Las JAP de la primera ola habían sido ciertamente llamativas, pero Juicy Couture encarnaba estos ideales con un tono de guiño a la autoconciencia. Dejando atrás su pasado de faux pas, el nuevo rico se había convertido en un símbolo de estatus.
Pero como el propio Segundo Templo, todas las cosas sagradas acaban convirtiéndose en polvo. En septiembre de mi séptimo curso, Juicy Couture había empezado a aparecer en tiendas de descuento como Saks Off Fifth. Después de octavo grado, dejé de ir al campamento y pasé los años siguientes dejando atrás la JAPdom, moviéndome primero hacia un modo imposible de belleza WASP, y luego en dirección a modas subculturales agnósticas como «indie» y «scene».

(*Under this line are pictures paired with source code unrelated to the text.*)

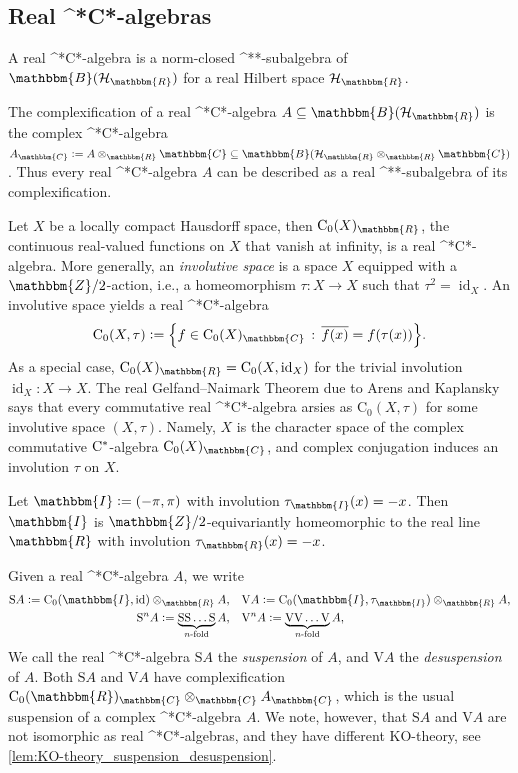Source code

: \documentclass{amsart}
\numberwithin{figure}{section}
\numberwithin{equation}{section}
\numberwithin{table}{section}
\theoremstyle{plain}
\theoremstyle{definition}
\theoremstyle{remark}
\theoremstyle{nonumber}
\newcommand{\Z}{\mathbb{Z}}
\newcommand{\R}{\mathbb{R}}
\newcommand{\C}{\mathbb{C}}
\newcommand{\Bdd}{\mathbb{B}}
\newcommand{\I}{\mathbb{I}} %
\newcommand{\st}{\relax\ifmmode{}^*\else{}\textup{*}\fi}
\newcommand{\Cst}{\relax\ifmmode\mathrm{C}^*\else\textup{C*}\fi}
\newcommand{\Co}{\mathrm{C}_0}
\newcommand{\id}{\operatorname{id}} %
\newcommand{\defeq}{\mathrel{\vcentcolon=}}
\renewcommand{\mathbb}{\mathbbm} %
\DeclarePairedDelimiter{\set}{\lbrace}{\rbrace} %
\begin{document}
\subsection{Real \Cst-algebras}
A real \Cst-algebra is a norm-closed \st-subalgebra of \(
\Bdd(\mathcal{H}_\R) \) for a real Hilbert space \( \mathcal{H}_\R \). 

The complexification of a real \Cst-algebra \( A\subseteq
\Bdd(\mathcal{H}_\R) \) is the complex \Cst-algebra \( A_\C\defeq
A\otimes_\R\C\subseteq \Bdd(\mathcal{H}_\R\otimes_\R\C) \). Thus 
every real \Cst-algebra \( A \) can be described as a 
real \st-subalgebra of its complexification.

Let \( X \) be a locally compact Hausdorff space, then \( \Co(X)_\R \), the
continuous real-valued functions on \( X \) that vanish at infinity, is a
real \Cst-algebra. More generally, 
an \emph{involutive space} is a space \( X \) equipped with a 
\( \Z/2 \)-action, i.e., a homeomorphism \( \tau\colon X\to X \) such that
\( \tau^2=\id_X \). An involutive space yields a real \Cst-algebra  
\[ 
  \Co(X,\tau)\defeq
  \set*{f\in\Co(X)_\C\,:\,\overline{f(x)}=f(\tau(x))}.
\]
As a special case, \( \Co(X)_\R=\Co(X,\id_X) \) for the trivial involution
\( \id_X\colon X\to X \). The real Gelfand--Naimark Theorem due to Arens
and Kaplansky \cite{Arens_Kaplansky:Topological_representation} says that
every commutative real \Cst-algebra arsies as \( \Co(X,\tau) \) for some
involutive space \( (X,\tau) \). Namely, $X$ is the character space of
the complex commutative $\Cst$-algebra $\Co(X)_{\C}$, and complex
conjugation induces an involution $\tau$ on $X$.

Let \( \I\defeq (-\pi,\pi) \) with involution \( \tau_{\I}(x)=-x \).
Then \( \I \) is \( \Z/2 \)-equivariantly homeomorphic to the real
line \( \R \) with involution \( \tau_\R(x)=-x \).

Given a real \Cst-algebra \( A \), we write
\begin{equation}\label{eq:suspension_desuspension_real}
\begin{aligned} 
\mathrm{S}A\defeq \Co(\I,\id)\otimes_\R A,&\quad
\mathrm{V}A\defeq \Co(\I,\tau_{\I})\otimes_\R A,\\
\mathrm{S}^nA\defeq
\underbrace{\mathrm{S}\mathrm{S}\dots\mathrm{S}}_{\text{\( n \)-fold}}A,
&\quad \mathrm{V}^nA\defeq
\underbrace{\mathrm{V}\mathrm{V}\dots\mathrm{V}}_{\text{\( n \)-fold}}A,
\end{aligned}
\end{equation}
We call the real \Cst-algebra \( \mathrm{S}A \) the \emph{suspension} of
\( A \), and \( \mathrm{V}A \) the \emph{desuspension} of \( A \).
Both \( \mathrm{S}A \) and \( \mathrm{V}A \) have complexification \(
\Co(\R)_\C\otimes_\C A_\C \), which is the usual suspension of a complex
\Cst-algebra \( A \). We note, however, that \( \mathrm{S}A \) and \(
\mathrm{V}A \) are not isomorphic as real \Cst-algebras, and they have
different KO-theory, see \cref{lem:KO-theory_suspension_desuspension}.
\end{document}
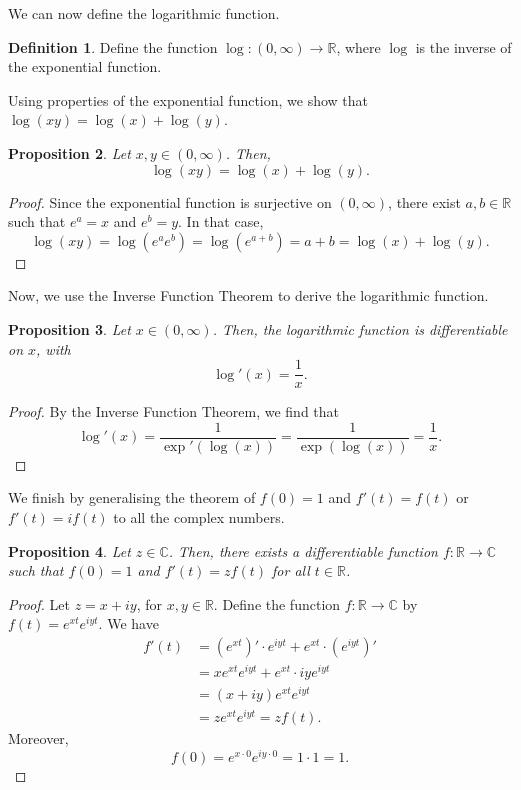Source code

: \documentclass[a4paper, openany]{memoir}
\theoremstyle{definition}
\newtheorem{definition}{Definition}[section]
\theoremstyle{plain}
\newtheorem{proposition}[definition]{Proposition}
\begin{document}
We can now define the logarithmic function.
\begin{definition}
Define the function $\log: (0, \infty) \to \mathbb{R}$, where $\log$ is the inverse of the exponential function.
\end{definition}
\noindent Using properties of the exponential function, we show that $\log (xy) = \log (x) + \log (y)$.
\begin{proposition}
Let $x, y \in (0, \infty)$. Then,
\[\log (xy) = \log (x) + \log (y).\]
\end{proposition}
\begin{proof}
Since the exponential function is surjective on $(0, \infty)$, there exist $a, b \in \mathbb{R}$ such that $e^a = x$ and $e^b = y$. In that case,
\[\log (xy) = \log (e^a e^b) = \log (e^{a + b}) = a + b = \log (x) + \log (y).\]
\end{proof}
\noindent Now, we use the Inverse Function Theorem to derive the logarithmic function.
\begin{proposition}
Let $x \in (0, \infty)$. Then, the logarithmic function is differentiable on $x$, with
\[\log'(x) = \frac{1}{x}.\]
\end{proposition}
\begin{proof}
By the Inverse Function Theorem, we find that
\[\log'(x) = \frac{1}{\exp'(\log (x))} = \frac{1}{\exp (\log (x))} = \frac{1}{x}.\]
\end{proof}
\noindent We finish by generalising the theorem of $f(0) = 1$ and $f'(t) = f(t)$ or $f'(t) = if(t)$ to all the complex numbers.
\begin{proposition}
Let $z \in \mathbb{C}$. Then, there exists a differentiable function $f: \mathbb{R} \to \mathbb{C}$ such that $f(0) = 1$ and $f'(t) = z f(t)$ for all $t \in \mathbb{R}$.
\end{proposition}
\begin{proof}
Let $z = x + iy$, for $x, y \in \mathbb{R}$. Define the function $f: \mathbb{R} \to \mathbb{C}$ by $f(t) = e^{xt} e^{iyt}$. We have
\begin{align*}
    f'(t) &= (e^{xt})' \cdot e^{iyt} + e^{xt} \cdot (e^{iyt})' \\
    &= xe^{xt} e^{iyt} + e^{xt} \cdot iy e^{iyt} \\
    &= (x + iy) e^{xt} e^{iyt} \\
    &= ze^{xt} e^{iyt} = zf(t).
\end{align*}
Moreover,
\[f(0) = e^{x \cdot 0} e^{iy \cdot 0} = 1 \cdot 1 = 1.\]
\end{proof}
\end{document}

Este no es el caso de todos los JAP. Los JAP adultos se encuentran en todos los ámbitos: el inmobiliario, la dermatología, el derecho, la crianza de niños. Nuevos JAPs entran en el mundo cada día.
En 2014, Juicy Couture comenzó a cerrar sus puntos de venta. Ese fue el año en que me gradué en la universidad y empecé a abrazar otros ideales judíos: el neurótico freudiano del siglo XIX; el homosexual costero afeitado; el comunista, reptiliano enemigo del Estado. Esos experimentos continúan, de alguna forma, hasta el día de hoy.
El yiddish tiene la frase shanda fur die goyim para describir a un judío que se comporta mal en lugares y formas que los gentiles pueden ver. De alguna manera, las palabras extranjeras dan cabida a las partes enmarañadas de la vida en la diáspora. Pero JAP es una pequeña moneda americana, una especie de pulsera de entrenador lingüístico, si se quiere. Para su tamaño relativo, contiene mucho: milenios de persecución, siglos de adaptación, toda la tradición sexista occidental y un vertedero en alguna parte, lleno de terciopelo.
Gracias especiales a Riv-Ellen Prell, antigua directora del Centro de Estudios Judíos de la Universidad de Minnesota y profesora emérita de estudios americanos.